I go, “God, you know what, why am I fearing? Am I fearing losing this person, am I fearing losing this, am I fearing losing something, what's going on here?” Because then you're operating from a bad place to get something done. You're operating from a place where you're walking on eggshells, and you can't do that. You can't have that in your relationships. But, the other aspect, the other part of this equation, what am I fearful of?

I'll tell you what I am fearful of, is not making a difference. I'm not saying having a legacy, because a legacy is something that people remember you by. I'm talking about not making a difference in people’s lives. Whether it's at work, whether it's at home. You have to actively ask yourself why you're doing certain things, what motivates you, how is this going to affect you, how is it going to affect the people that you're doing this for? You have to constantly check in with yourself.

My fear is that not making a difference in somebody's life, that would be bad. Because that would be when I need to get out of the business, because that would make me fearful of what my motivation is.

Charles:

What's the difference you want to make?

Susanne Preissler:

Changes. The difference I want to make is I want people to open up their eyes and really do their best. I want to be able to … what we're doing is advertising but it's not just advertising. I feel like what's happening more and more is that brands are crossing into entertainment, entertainment is crossing into advertising. I want people to start looking at the narrative more. I want them to start understanding what's going into the work. I also want people to start treating people in a better way. I want people to embrace people, and really start working together and being kinder.

I've noticed that the industry has lost a lot of that kindness, and there's a lack of loyalty in the way that we should have it. It used to be, the brands used to sign a contract with an ad agency and they would turn around and have a long-term relationship where the creativity could build, the brand would build. And everybody who was funneling into that machine, to create this creative machine, they would keep building on that.

What's happened now, is you have a jump ball going on, where you have places like Chrysler, where they’re just jumping, the clients are making 5 different agencies jump for it, the same spots or the same media buy, and it's disheartening to me because what they're doing is, they're creating a lot of distrust as a result. It trickles down into the ad agency, into the production company. Suddenly the production company is no longer valued and you're pitted and you're asked to lower your markup, asked for the lower rates, asked to do things, more things for less money. And I know we're having these issues with the economy, although right now I'm being told the economy is in a great place.

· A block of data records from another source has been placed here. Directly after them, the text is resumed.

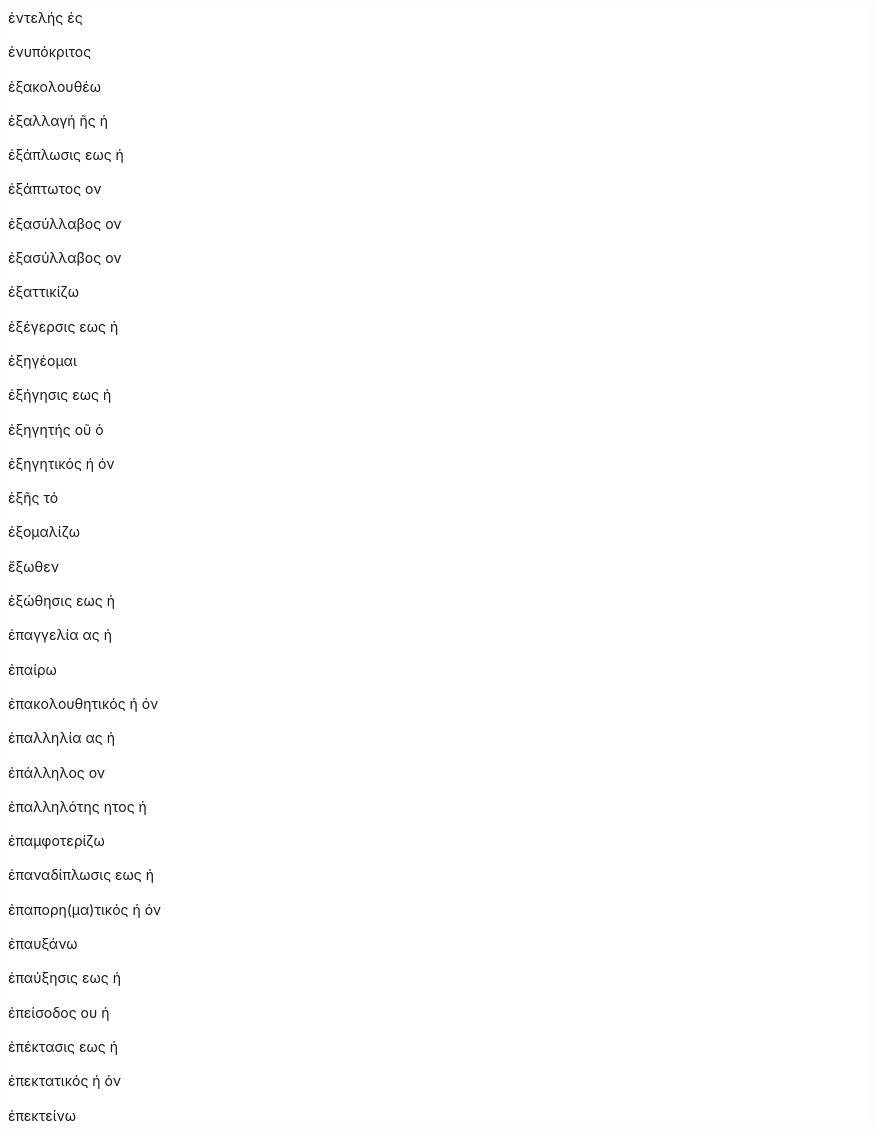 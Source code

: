 ἐντελής ές

ἐνυπόκριτος

ἐξακολουθέω

ἐξαλλαγή ῆς ἡ

ἐξάπλωσις εως ἡ

ἐξάπτωτος ον

ἐξασύλλαβος ον

ἐξασύλλαβος ον

ἐξαττικίζω

ἐξέγερσις εως ἡ

ἐξηγέομαι

ἐξήγησις εως ἡ

ἐξηγητής οῦ ὁ

ἐξηγητικός ή όν

ἑξῆς τό

ἐξομαλίζω

ἔξωθεν

ἐξώθησις εως ἡ

ἐπαγγελία ας ἡ

ἐπαίρω

ἐπακολουθητικός ή όν

ἐπαλληλία ας ἡ

ἐπάλληλος ον

ἐπαλληλότης ητος ἡ

ἐπαμφοτερίζω

ἐπαναδίπλωσις εως ἡ

ἐπαπορη(μα)τικός ή όν

ἐπαυξάνω

ἐπαύξησις εως ἡ

ἐπείσοδος ου ἡ

ἐπέκτασις εως ἡ

ἐπεκτατικός ή όν

ἐπεκτείνω
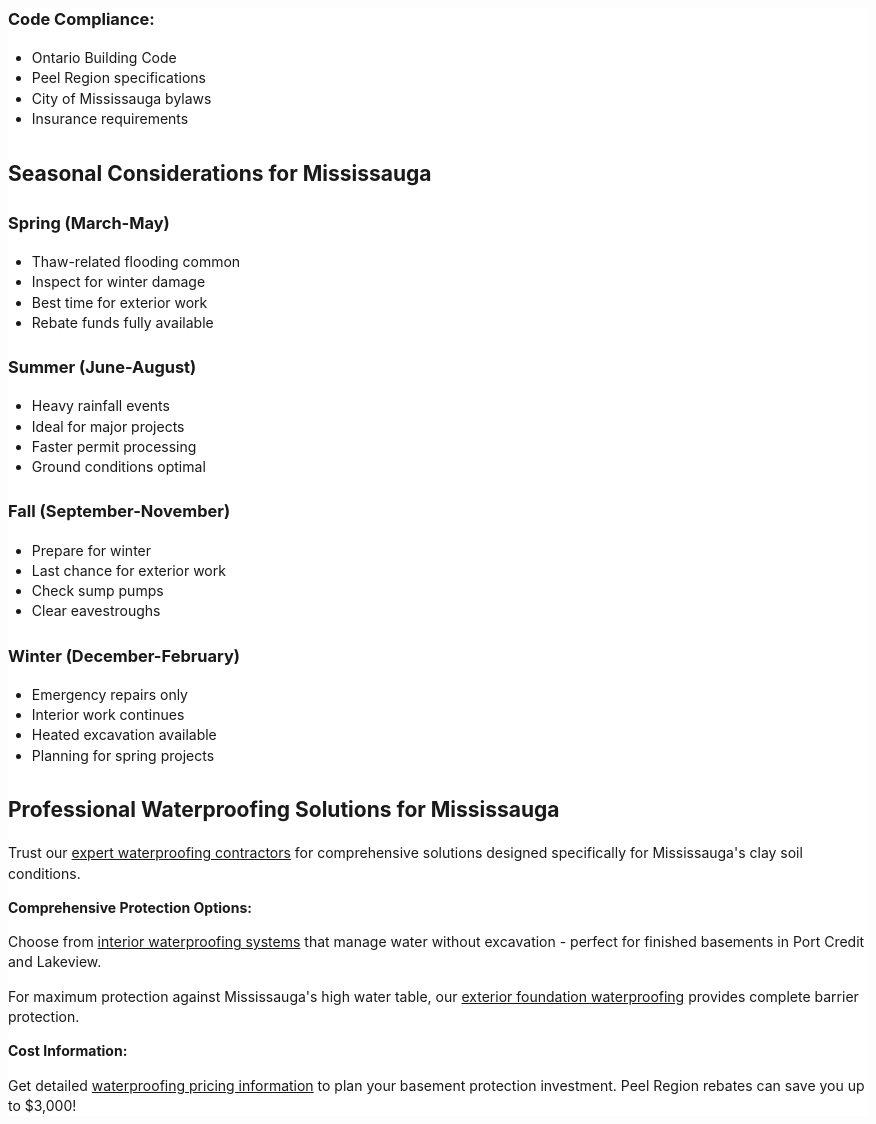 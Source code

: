 ### Code Compliance:
- Ontario Building Code
- Peel Region specifications
- City of Mississauga bylaws
- Insurance requirements

## Seasonal Considerations for Mississauga

### Spring (March-May)
- Thaw-related flooding common
- Inspect for winter damage
- Best time for exterior work
- Rebate funds fully available

### Summer (June-August)
- Heavy rainfall events
- Ideal for major projects
- Faster permit processing
- Ground conditions optimal

### Fall (September-November)
- Prepare for winter
- Last chance for exterior work
- Check sump pumps
- Clear eavestroughs

### Winter (December-February)
- Emergency repairs only
- Interior work continues
- Heated excavation available
- Planning for spring projects

## Professional Waterproofing Solutions for Mississauga

Trust our <a href="/basement-waterproofing/" title="Professional Basement Waterproofing Services">expert waterproofing contractors</a> for comprehensive solutions designed specifically for Mississauga's clay soil conditions.

**Comprehensive Protection Options:**

Choose from <a href="/services/interior-waterproofing/" title="Interior Basement Waterproofing">interior waterproofing systems</a> that manage water without excavation - perfect for finished basements in Port Credit and Lakeview.

For maximum protection against Mississauga's high water table, our <a href="/services/exterior-waterproofing/" title="Exterior Foundation Waterproofing">exterior foundation waterproofing</a> provides complete barrier protection.

**Cost Information:**

Get detailed <a href="/cost/basement-waterproofing-cost-toronto/" title="Waterproofing Cost Guide">waterproofing pricing information</a> to plan your basement protection investment. Peel Region rebates can save you up to $3,000!
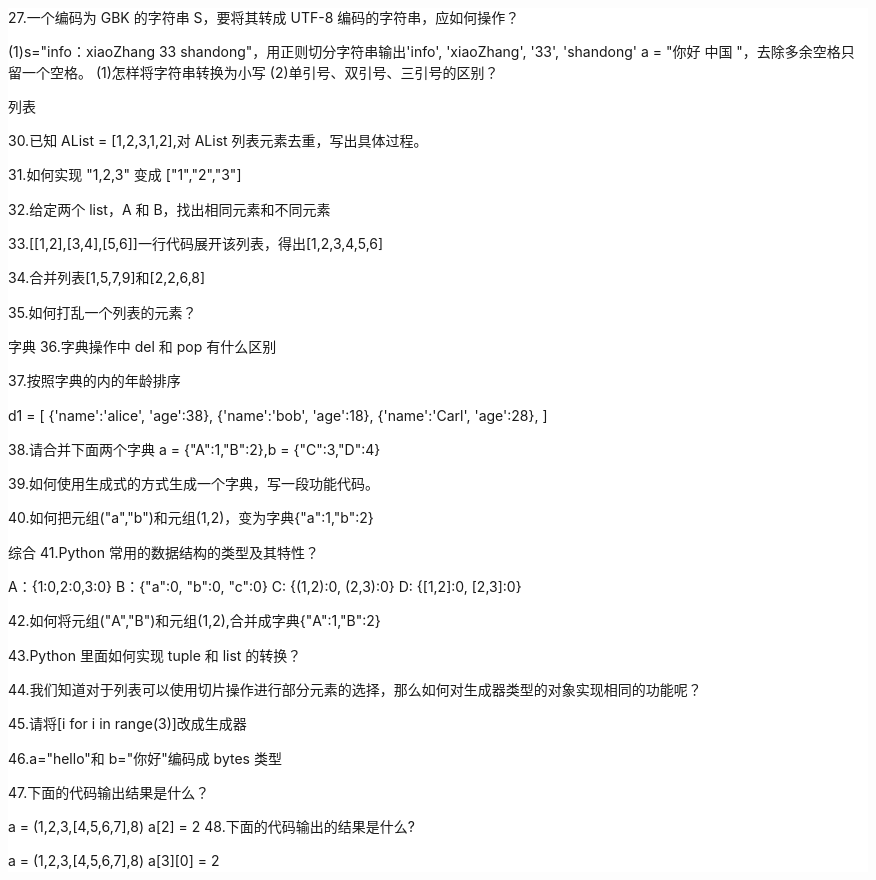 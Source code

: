 27.一个编码为 GBK 的字符串 S，要将其转成 UTF-8 编码的字符串，应如何操作？

(1)s="info：xiaoZhang 33 shandong"，用正则切分字符串输出'info', 'xiaoZhang', '33', 'shandong' a = "你好 中国 "，去除多余空格只留一个空格。
(1)怎样将字符串转换为小写 (2)单引号、双引号、三引号的区别？

列表

30.已知 AList = [1,2,3,1,2],对 AList 列表元素去重，写出具体过程。

31.如何实现 "1,2,3" 变成 ["1","2","3"]

32.给定两个 list，A 和 B，找出相同元素和不同元素

33.[[1,2],[3,4],[5,6]]一行代码展开该列表，得出[1,2,3,4,5,6]

34.合并列表[1,5,7,9]和[2,2,6,8]

35.如何打乱一个列表的元素？

字典
36.字典操作中 del 和 pop 有什么区别

37.按照字典的内的年龄排序

d1 = [
    {'name':'alice', 'age':38},
    {'name':'bob', 'age':18},
    {'name':'Carl', 'age':28},
]

38.请合并下面两个字典 a = {"A":1,"B":2},b = {"C":3,"D":4}

39.如何使用生成式的方式生成一个字典，写一段功能代码。

40.如何把元组("a","b")和元组(1,2)，变为字典{"a":1,"b":2}

综合
41.Python 常用的数据结构的类型及其特性？

A：{1:0,2:0,3:0}
B：{"a":0, "b":0, "c":0}
C: {(1,2):0, (2,3):0}
D: {[1,2]:0, [2,3]:0}

42.如何将元组("A","B")和元组(1,2),合并成字典{"A":1,"B":2}

43.Python 里面如何实现 tuple 和 list 的转换？

44.我们知道对于列表可以使用切片操作进行部分元素的选择，那么如何对生成器类型的对象实现相同的功能呢？

45.请将[i for i in range(3)]改成生成器

46.a="hello"和 b="你好"编码成 bytes 类型

47.下面的代码输出结果是什么？

a = (1,2,3,[4,5,6,7],8)
a[2] = 2
48.下面的代码输出的结果是什么?

a = (1,2,3,[4,5,6,7],8)
a[3][0] = 2
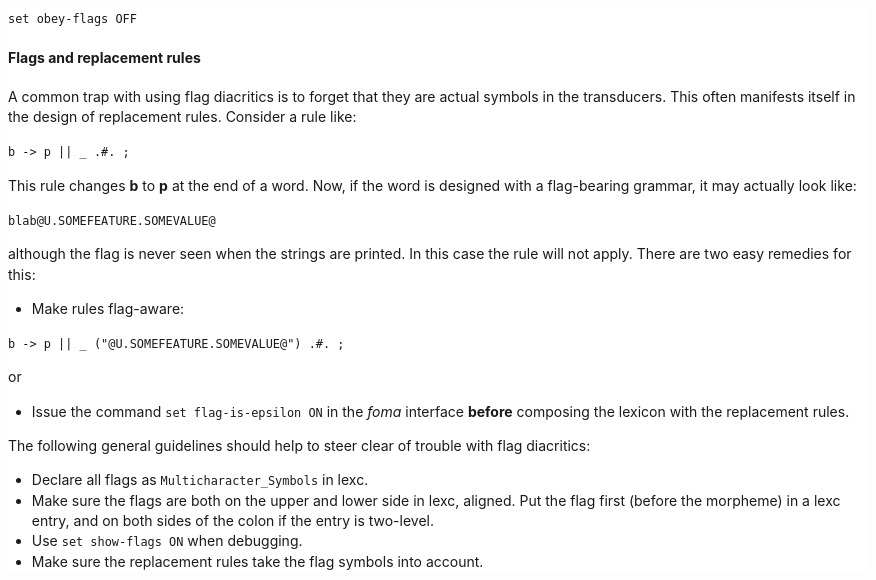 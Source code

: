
 ```
set obey-flags OFF
```

#### Flags and replacement rules ####

A common trap with using flag diacritics is to forget that they are actual symbols in the transducers.  This often manifests itself in the design of replacement rules.  Consider a rule like:

```
b -> p || _ .#. ;
```

This rule changes **b** to **p** at the end of a word. Now, if the word is designed with a flag-bearing grammar, it may actually look like:

```
blab@U.SOMEFEATURE.SOMEVALUE@
```

although the flag is never seen when the strings are printed.  In this case the rule will not apply. There are two easy remedies for this:

  * Make rules flag-aware:

```
b -> p || _ ("@U.SOMEFEATURE.SOMEVALUE@") .#. ;
```

or

  * Issue the command `set flag-is-epsilon ON` in the _foma_ interface **before** composing the lexicon with the replacement rules.

The following general guidelines should help to steer clear of trouble with flag diacritics:

  * Declare all flags as `Multicharacter_Symbols` in lexc.
  * Make sure the flags are both on the upper and lower side in lexc, aligned. Put the flag first (before the morpheme) in a lexc entry, and on both sides of the colon if the entry is two-level.
  * Use `set show-flags ON` when debugging.
  * Make sure the replacement rules take the flag symbols into account. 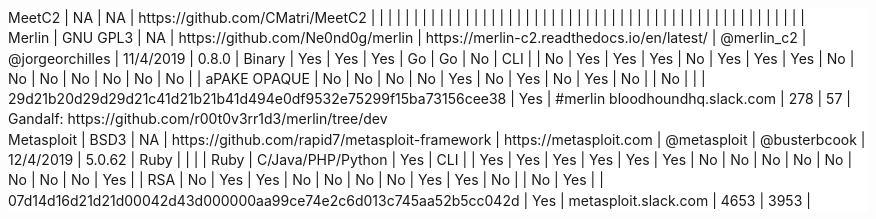  MeetC2            | NA              | NA            | https://github\.com/CMatri/MeetC2                                          |                                                                                                      |                                       |                  |            |              |                     |         |           |      |                   |                       |             |     |                        |     |         |       |       |         |      |       |       |     |     |      |     |      |      |     |      |                           |       |             |             |                |        |               |           |          |         |         |                |           |                                                                                                                                                                                                                                                                                                                                                                                                                                                                                                                                                                                                                                                                                                                                                                                                                                                       |                       |                                                                |                         |                                          |                                                                                  |           |                                                                                                                                                              
 Merlin            | GNU GPL3        | NA            | https://github\.com/Ne0nd0g/merlin                                         | https://merlin\-c2\.readthedocs\.io/en/latest/                                                       | @merlin\_c2                           | @jorgeorchilles  | 11/4/2019  | 0\.8\.0      | Binary              | Yes     | Yes       | Yes  | Go                | Go                    | No          | CLI |                        | No  | Yes     | Yes   | Yes   | No      | Yes  | Yes   | Yes   | No  | No  | No   | No  | No   | No   | No  |      | aPAKE OPAQUE              | No    | No          | No          | No             | Yes    | No            | Yes       | No       | Yes     | No      |                | No        |                                                                                                                                                                                                                                                                                                                                                                                                                                                                                                                                                                                                                                                                                                                                                                                                                                                       |                       | 29d21b20d29d29d21c41d21b21b41d494e0df9532e75299f15ba73156cee38 | Yes                     | \#merlin bloodhoundhq\.slack\.com        | 278                                                                              | 57        | Gandalf: https://github\.com/r00t0v3rr1d3/merlin/tree/dev                                                                                                    
 Metasploit        | BSD3            | NA            | https://github\.com/rapid7/metasploit\-framework                           | https://metasploit\.com                                                                              | @metasploit                           | @busterbcook     | 12/4/2019  | 5\.0\.62     | Ruby                |         |           |      | Ruby              | C/Java/PHP/Python     | Yes         | CLI |                        | Yes | Yes     | Yes   | Yes   | Yes     | Yes  | No    | No    | No  | No  | No   | No  | No   | No   | Yes |      | RSA                       | No    | Yes         | Yes         | No             | No     | No            | No        | Yes      | Yes     | No      |                | No        | Yes                                                                                                                                                                                                                                                                                                                                                                                                                                                                                                                                                                                                                                                                                                                                                                                                                                                   |                       | 07d14d16d21d21d00042d43d000000aa99ce74e2c6d013c745aa52b5cc042d | Yes                     | metasploit\.slack\.com                   | 4653                                                                             | 3953      |                                                                                                                                                               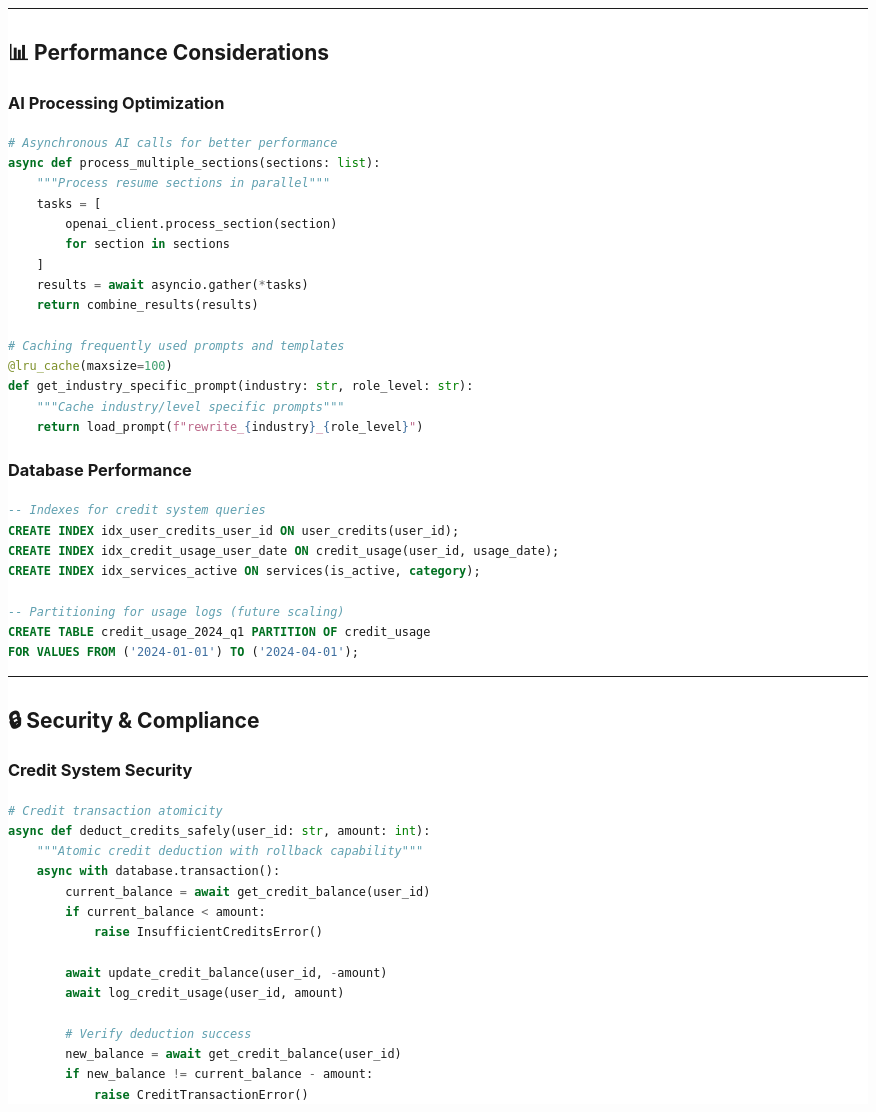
 ```python
```

---

## 📊 **Performance Considerations**

### AI Processing Optimization
```python
# Asynchronous AI calls for better performance
async def process_multiple_sections(sections: list):
    """Process resume sections in parallel"""
    tasks = [
        openai_client.process_section(section) 
        for section in sections
    ]
    results = await asyncio.gather(*tasks)
    return combine_results(results)

# Caching frequently used prompts and templates
@lru_cache(maxsize=100)
def get_industry_specific_prompt(industry: str, role_level: str):
    """Cache industry/level specific prompts"""
    return load_prompt(f"rewrite_{industry}_{role_level}")
```

### Database Performance
```sql
-- Indexes for credit system queries
CREATE INDEX idx_user_credits_user_id ON user_credits(user_id);
CREATE INDEX idx_credit_usage_user_date ON credit_usage(user_id, usage_date);
CREATE INDEX idx_services_active ON services(is_active, category);

-- Partitioning for usage logs (future scaling)
CREATE TABLE credit_usage_2024_q1 PARTITION OF credit_usage
FOR VALUES FROM ('2024-01-01') TO ('2024-04-01');
```

---

## 🔒 **Security & Compliance**

### Credit System Security
```python
# Credit transaction atomicity
async def deduct_credits_safely(user_id: str, amount: int):
    """Atomic credit deduction with rollback capability"""
    async with database.transaction():
        current_balance = await get_credit_balance(user_id)
        if current_balance < amount:
            raise InsufficientCreditsError()
            
        await update_credit_balance(user_id, -amount)
        await log_credit_usage(user_id, amount)
        
        # Verify deduction success
        new_balance = await get_credit_balance(user_id)
        if new_balance != current_balance - amount:
            raise CreditTransactionError()
```

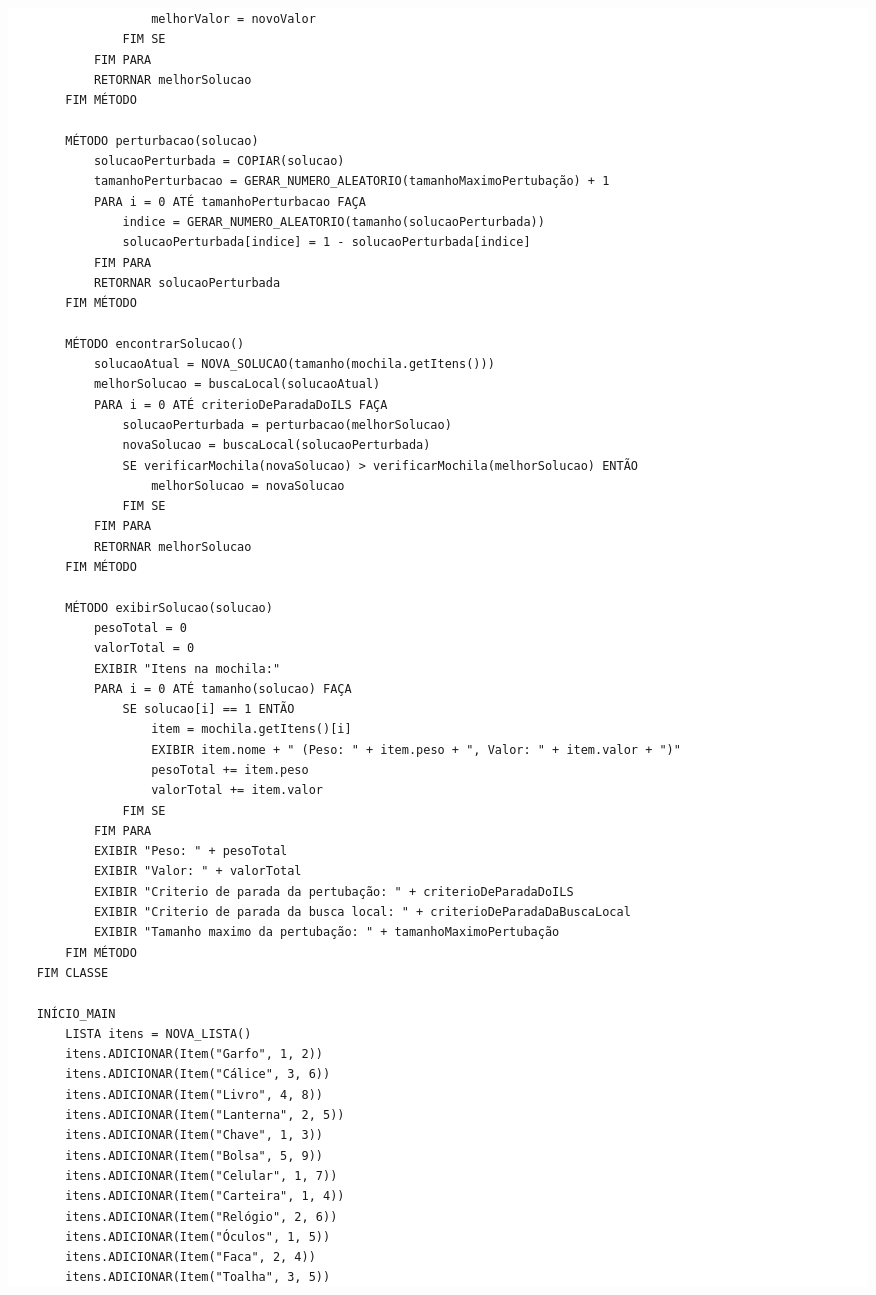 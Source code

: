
 ```text
                    melhorValor = novoValor
                FIM SE
            FIM PARA
            RETORNAR melhorSolucao
        FIM MÉTODO

        MÉTODO perturbacao(solucao)
            solucaoPerturbada = COPIAR(solucao)
            tamanhoPerturbacao = GERAR_NUMERO_ALEATORIO(tamanhoMaximoPertubação) + 1
            PARA i = 0 ATÉ tamanhoPerturbacao FAÇA
                indice = GERAR_NUMERO_ALEATORIO(tamanho(solucaoPerturbada))
                solucaoPerturbada[indice] = 1 - solucaoPerturbada[indice]
            FIM PARA
            RETORNAR solucaoPerturbada
        FIM MÉTODO

        MÉTODO encontrarSolucao()
            solucaoAtual = NOVA_SOLUCAO(tamanho(mochila.getItens()))
            melhorSolucao = buscaLocal(solucaoAtual)
            PARA i = 0 ATÉ criterioDeParadaDoILS FAÇA
                solucaoPerturbada = perturbacao(melhorSolucao)
                novaSolucao = buscaLocal(solucaoPerturbada)
                SE verificarMochila(novaSolucao) > verificarMochila(melhorSolucao) ENTÃO
                    melhorSolucao = novaSolucao
                FIM SE
            FIM PARA
            RETORNAR melhorSolucao
        FIM MÉTODO

        MÉTODO exibirSolucao(solucao)
            pesoTotal = 0
            valorTotal = 0
            EXIBIR "Itens na mochila:"
            PARA i = 0 ATÉ tamanho(solucao) FAÇA
                SE solucao[i] == 1 ENTÃO
                    item = mochila.getItens()[i]
                    EXIBIR item.nome + " (Peso: " + item.peso + ", Valor: " + item.valor + ")"
                    pesoTotal += item.peso
                    valorTotal += item.valor
                FIM SE
            FIM PARA
            EXIBIR "Peso: " + pesoTotal
            EXIBIR "Valor: " + valorTotal
            EXIBIR "Criterio de parada da pertubação: " + criterioDeParadaDoILS
            EXIBIR "Criterio de parada da busca local: " + criterioDeParadaDaBuscaLocal
            EXIBIR "Tamanho maximo da pertubação: " + tamanhoMaximoPertubação
        FIM MÉTODO
    FIM CLASSE

    INÍCIO_MAIN
        LISTA itens = NOVA_LISTA()
        itens.ADICIONAR(Item("Garfo", 1, 2))
        itens.ADICIONAR(Item("Cálice", 3, 6))
        itens.ADICIONAR(Item("Livro", 4, 8))
        itens.ADICIONAR(Item("Lanterna", 2, 5))
        itens.ADICIONAR(Item("Chave", 1, 3))
        itens.ADICIONAR(Item("Bolsa", 5, 9))
        itens.ADICIONAR(Item("Celular", 1, 7))
        itens.ADICIONAR(Item("Carteira", 1, 4))
        itens.ADICIONAR(Item("Relógio", 2, 6))
        itens.ADICIONAR(Item("Óculos", 1, 5))
        itens.ADICIONAR(Item("Faca", 2, 4))
        itens.ADICIONAR(Item("Toalha", 3, 5))
```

But I just feel at this point there's so much that's happening where ... there's some of the values we really need back are some of our old values. Doesn't mean we do things exactly the same way, because I think there has been a hell of a lot of change, and I actually think for the better. I think the cutting of budgets and asking for more, that transaction I hate, but I don't have a problem with cutting of budgets and asking people to be more nimble about how they do things. That I don't have a problem with.

So I guess I kind of got off track there a little bit but it is a stream of consciousness. (laughs)

Charles:

How do you lead?

Susanne Preissler:

How do I lead?

Charles:

Mm-hmm (affirmative)

Susanne Preissler:

Sometimes I don't think I'm that great of leader, and I'm learning, so the way I lead is I really follow my heart and my conscience. I do have a moral compass that I like to think is very good. I lead from a very honest part, in my bones. You just got to be true to yourself and therefore true to the people that you're working for and around.

I think you lead with both a soft and heavy hand. And when I say "soft and heavy hand", I mean soft where you really elevate people and you try to do your very best to get them all the tools they need and you push them in a way where they're looking at things in a different way.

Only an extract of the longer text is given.